- [Aim of the exercise]: Please find every line in the entries below that contains the string "linewidth", and copy it.

Given data START

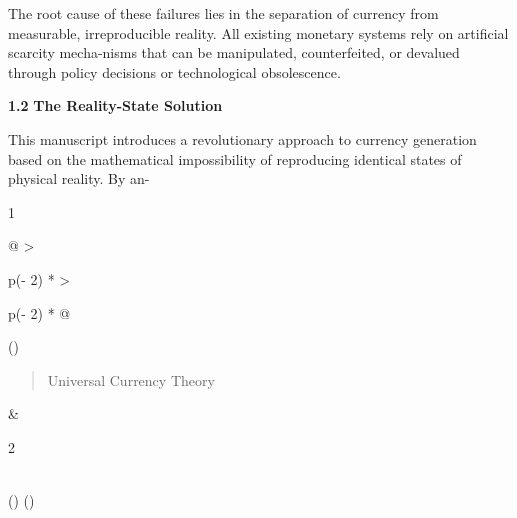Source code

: \documentclass[
]{article}
\begin{document}
The root cause of these failures lies in the separation of currency from
measurable, irreproducible reality. All existing monetary systems rely
on artificial scarcity mecha-nisms that can be manipulated,
counterfeited, or devalued through policy decisions or technological
obsolescence.

\textbf{1.2} \textbf{The Reality-State Solution}

This manuscript introduces a revolutionary approach to currency
generation based on the mathematical impossibility of reproducing
identical states of physical reality. By an-

1

\begin{longtable}[]{@{}
  >{\raggedright\arraybackslash}p{(\columnwidth - 2\tabcolsep) * }
  >{\raggedright\arraybackslash}p{(\columnwidth - 2\tabcolsep) * }@{}}
\toprule()
\begin{minipage}[b]{\linewidth}\raggedright
\begin{quote}
Universal Currency Theory
\end{quote}
\end{minipage} & \begin{minipage}[b]{\linewidth}\raggedright
2
\end{minipage} \\
\midrule()
\endhead
\bottomrule()
\end{longtable}
\end{document}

Given data END

- [Output of the exercise]:
\begin{minipage}[b]{\linewidth}\raggedright
\end{minipage} & \begin{minipage}[b]{\linewidth}\raggedright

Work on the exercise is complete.